A presentation may be made by word of mouth or in writing. But under penalty of nullity all expressions are to be avoided which would imply a bestowal of the office (c. 5, X de iure patr. III, 38). A simoniacal presentation would be invalid. The time allowed for presentation is four months to a lay patron, and six to a spiritual patron; six months is stipulated for a mixed patronage when exercised in common, four or six months when turn is taken (c. 22, X de iure patr. III, 38). The interval begins the moment announcement is made of the vacancy. For one who through no fault of his own has been hindered in making a presentation, the time does not expire at the end of the period mentioned. When his candidate has been unjustly rejected by the bishop, the patron may appeal, or make an after presentation.

(b) The honorary rights (iura honorifica) of the patron are: precedence in procession, a sitting in the church, prayers and intercessions, ecclesiastical mentions, burial in the church, ecclesiastical mourning, inscriptions, special incensing, the asperges (holy water), ashes, palms, and the Pax.

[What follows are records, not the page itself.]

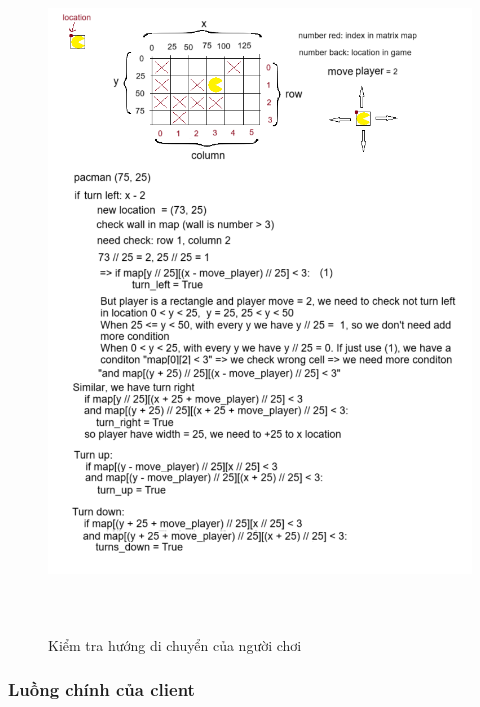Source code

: \documentclass[a4paper]{article}
\begin{document}
\newpage
\begin{figure}[h!]
    \centering
    \includegraphics[height=18cm]{check_collision_wall.png}
    \caption{Kiểm tra hướng di chuyển của người chơi}
\end{figure}



\newpage
\subsubsection{Luồng chính của client}
\end{document}
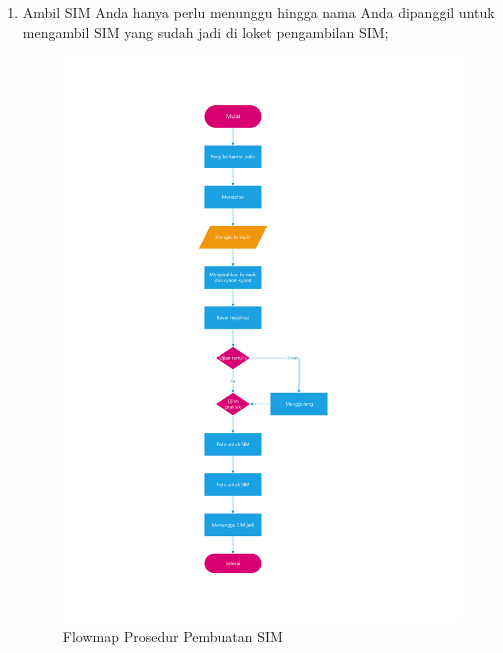\begin{enumerate}
    \item Ambil SIM
    Anda hanya perlu menunggu hingga nama Anda dipanggil untuk mengambil SIM yang sudah jadi di loket pengambilan SIM;
    
   
	
	\begin{figure}[H]
		\centering
		\includegraphics[width=16cm]{figures/simflow2.jpg}
		\caption{Flowmap Prosedur Pembuatan SIM}	
	\end{figure}
\end{enumerate}
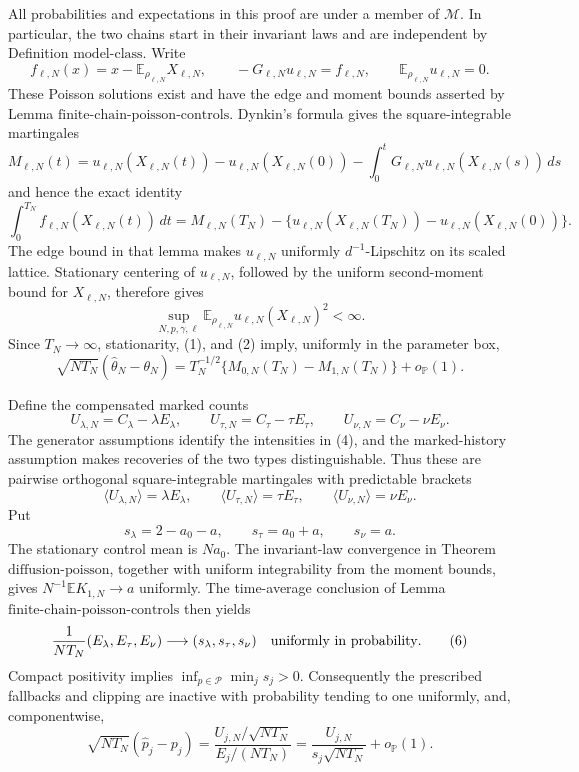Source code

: All probabilities and expectations in this proof are under a member of \(\mathcal M\).  In particular, the two chains start in their invariant laws and are independent by Definition \(\mathrm{model\mbox{-}class}\).  Write
\[
 f_{\ell,N}(x)=x-\mathbb E_{\rho_{\ell,N}}X_{\ell,N},
 \qquad -G_{\ell,N}u_{\ell,N}=f_{\ell,N},
 \qquad \mathbb E_{\rho_{\ell,N}}u_{\ell,N}=0.
\]
These Poisson solutions exist and have the edge and moment bounds asserted by Lemma \(\mathrm{finite\mbox{-}chain\mbox{-}poisson\mbox{-}controls}\).  Dynkin's formula gives the square-integrable martingales
\[
 M_{\ell,N}(t)=u_{\ell,N}(X_{\ell,N}(t))-u_{\ell,N}(X_{\ell,N}(0))
 -\int_0^tG_{\ell,N}u_{\ell,N}(X_{\ell,N}(s))\,ds
\]
and hence the exact identity
\[
 \int_0^{T_N}f_{\ell,N}(X_{\ell,N}(t))\,dt
 =M_{\ell,N}(T_N)-
 \{u_{\ell,N}(X_{\ell,N}(T_N))-u_{\ell,N}(X_{\ell,N}(0))\}.       \tag{1}
\]
The edge bound in that lemma makes \(u_{\ell,N}\) uniformly \(d^{-1}\)-Lipschitz on its scaled lattice.  Stationary centering of \(u_{\ell,N}\), followed by the uniform second-moment bound for \(X_{\ell,N}\), therefore gives
\[
 \sup_{N,p,\gamma,\ell}\mathbb E_{\rho_{\ell,N}}u_{\ell,N}(X_{\ell,N})^2<\infty. \tag{2}
\]
Since \(T_N\to\infty\), stationarity, (1), and (2) imply, uniformly in the parameter box,
\[
 \sqrt{NT_N}(\widehat\theta_N-\theta_N)
 =T_N^{-1/2}\{M_{0,N}(T_N)-M_{1,N}(T_N)\}+o_{\mathbb P}(1).       \tag{3}
\]

Define the compensated marked counts
\[
 U_{\lambda,N}=C_\lambda-\lambda E_\lambda,
 \qquad U_{\tau,N}=C_\tau-\tau E_\tau,
 \qquad U_{\nu,N}=C_\nu-\nu E_\nu.                              \tag{4}
\]
The generator assumptions identify the intensities in (4), and the marked-history assumption makes recoveries of the two types distinguishable.  Thus these are pairwise orthogonal square-integrable martingales with predictable brackets
\[
 \langle U_{\lambda,N}\rangle=\lambda E_\lambda,
 \qquad \langle U_{\tau,N}\rangle=\tau E_\tau,
 \qquad \langle U_{\nu,N}\rangle=\nu E_\nu.                     \tag{5}
\]
Put
\[
 s_\lambda=2-a_0-a,
 \qquad s_\tau=a_0+a,
 \qquad s_\nu=a.
\]
The stationary control mean is \(Na_0\).  The invariant-law convergence in Theorem \(\mathrm{diffusion\mbox{-}poisson}\), together with uniform integrability from the moment bounds, gives \(N^{-1}\mathbb E K_{1,N}\to a\) uniformly.  The time-average conclusion of Lemma \(\mathrm{finite\mbox{-}chain\mbox{-}poisson\mbox{-}controls}\) then yields
\[
 \frac{1}{NT_N}(E_\lambda,E_\tau,E_\nu)
 \longrightarrow(s_\lambda,s_\tau,s_\nu)
 \quad\hbox{uniformly in probability}.                           \tag{6}
\]
Compact positivity implies \(\inf_{p\in\mathcal P}\min_j s_j>0\).  Consequently the prescribed fallbacks and clipping are inactive with probability tending to one uniformly, and, componentwise,
\[
 \sqrt{NT_N}(\widehat p_j-p_j)
 =\frac{U_{j,N}/\sqrt{NT_N}}{E_j/(NT_N)}
 =\frac{U_{j,N}}{s_j\sqrt{NT_N}}+o_{\mathbb P}(1).               \tag{7}
\]

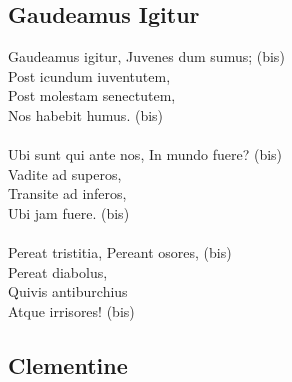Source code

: \documentclass[a5paper]{article}
\begin{document}
\newpage

\subsection{Gaudeamus Igitur} %
\label{sub:gaudeamus_igitur}

Gaudeamus igitur, Juvenes dum sumus; (bis)\\
Post icundum iuventutem,\\
Post molestam senectutem,\\
Nos habebit humus. (bis)	 \\
\\
Ubi sunt qui ante nos, In mundo fuere? (bis)\\
Vadite ad superos,\\
Transite ad inferos,\\
Ubi jam fuere. (bis)	 \\
\\
Pereat tristitia, Pereant osores, (bis)\\
Pereat diabolus,\\
Quivis antiburchius\\
Atque irrisores!	 (bis)\\

\newpage

\subsection{Clementine} %
\label{sub:clementine}
\end{document}
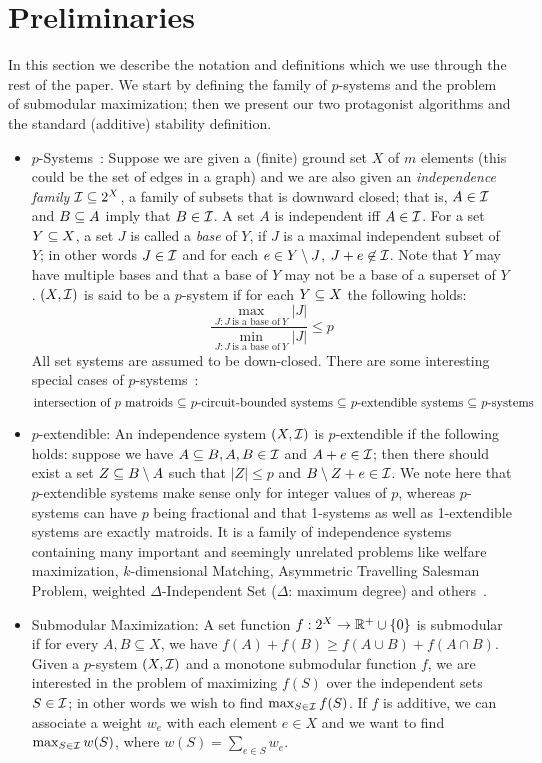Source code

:\section{Preliminaries}\label{sec:preliminaries}
In this section we describe the notation and definitions which we use through the rest of the paper. We start by defining the family of $p$-systems and the problem of submodular maximization; then we present our two protagonist algorithms and the standard (additive) stability definition.

\begin{itemize}
\item
$p$-Systems~\cite{korte1978analysis,lee2009submodular}: Suppose we are given a (finite) ground set $X$ of $m$ elements (this could be the set of edges in a graph) and we are also given an \textit{independence family} $\mathcal{I}\subseteq 2^X$, a family of subsets that is downward closed; that is, $A \in \mathcal{I}$ and $B\subseteq A$ imply that $B\in \mathcal{I}$. A set $A$ is independent iff $A\in \mathcal{I}$. For a set $Y\subseteq X$, a set $J$ is called a \textit{base} of $Y$, if $J$  is a maximal independent subset of $Y$; in other words $J\in \mathcal{I}$ and for each $e\in Y\setminus J$, $J+e\not\in \mathcal{I}$. Note that $Y$ may have multiple bases and that a base of $Y$ may not be a base of a superset of $Y$. $(X,\mathcal{I})$ is said to be a $p$-system if for each $Y\subseteq X$ the following holds:
\[ \dfrac{\max_{J: J\ \text{is a base of}\ Y} |J|}{\min_{J: J\ \text{is a base of}\ Y}|J|} \le p\]
 All set systems are assumed to be down-closed. There are some interesting special cases of $p$-systems~\cite{mestre2006greedy, calinescu2011maximizing}: 
\[
\text{intersection of $p$ matroids $\subseteq$ $p$-circuit-bounded systems $\subseteq$ $p$-extendible systems $\subseteq$ $p$-systems} 
\]
\item $p$-extendible: An independence system $(X,\mathcal{I})$ is $p$-extendible if the following holds: suppose we have $A\subseteq B, A,B \in \mathcal{I}$ and $A+e\in \mathcal{I}$; then there should exist a set $Z\subseteq B\setminus A$ such that $|Z|\le p$ and $B\setminus Z +e \in \mathcal{I}$. We note here that $p$-extendible systems make sense only for integer values of $p$, whereas $p$-systems can have $p$ being fractional and that 1-systems as well as 1-extendible systems are exactly matroids. It is a family of independence systems containing many important and seemingly unrelated problems like welfare maximization, $k$-dimensional Matching, Asymmetric Travelling Salesman Problem, weighted $\Delta$-Independent Set ($\Delta$: maximum degree) and others~\cite{mestre2006greedy}.

\item
Submodular Maximization: A set function $f : 2^X\rightarrow \mathbb{R}^+\cup \{0\}$ is submodular if for every $A, B \subseteq X$, we have $f(A) + f(B) \ge f(A \cup B) +
f(A\cap B)$. Given a $p$-system $(X,\mathcal{I})$ and a monotone submodular function $f$, we are interested in the problem of maximizing $f(S)$ over the
independent sets $S \in \mathcal{I}$; in other words we wish to find $\max_{S\in \mathcal{I}} f(S)$. If $f$ is additive, we can associate a weight $w_e$ with each element $e \in X$ and we want to find $\max_{S\in \mathcal{I}}w(S)$, where $w(S)=\sum_{e\in S}w_e$.


\end{itemize}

(c) The utilitarian rights (iura utilia) of the patron consist essentially in this: that in so far as he is a descendant of the founder he is entitled to an allowance sufficient for his maintenance from the superfluous funds of the church connected with the patronage, if, through no fault of his own, he has been reduced to such straits as to be unable to support himself, and no one else is under any obligation to assist him (c. 25, X de iure patr. III, 38). To draw any other material advantages from the church connected with the patron-age, as so frequently happened in the Middle Ages, it is requisite for this condition to have been made at the time of foundation with the consent of the bishop, or that it be subsequently stipulated (c. 23, X de iure patr. III, 38. C. un. Extrav. comm. de rebus eccl. non alien. III, 4).

(d) The right or important duty (iura onerosa) of the patron is, in the first place the cura beneficii, the care to preserve unimpaired the status of the benefice and the conscientious discharge of the obligations connected therewith. He must not, however, interfere in the administration of the property of the benefice or the discharge of the spiritual duties on the part of the holder of the benefice. This cura beneficii entitles the patron to have a voice in all changes in the benefice and the property belonging to it. Again, on the patron is incumbent the defensio or the advocatia beneficii (c. 23, 24, X de iure patr. III, 38). In the present administration of justice, however, this obligation has practically disappeared. Lastly, the patron has the subsidiary duty of building (Trent, Sess. XXI, “de ref.”, c. vii).

VIII. The right of patronage lapses ipso iure at the suppression of the subject or object. If the church connected with the patronage is threatened with total ruin, or the endowment with a deficit, if those first bound to restore it are not at hand, the bishop is to exhort the patron to rebuild (reoedificandum) or renew the endowment (ad redotandum). His refusal forfeits him the right of patronage, at least for himself personally. Furthermore, the right of patronage is lost upon express or tacit renunciation. And lastly, it lapses in cases of apostasy, heresy, schism, simoniacal alienation, usurpation of the ecclesiastical jurisdiction over the patronal church or appropriation of its goods and revenues, murder or mutilation of an ecclesiastic connected with the church.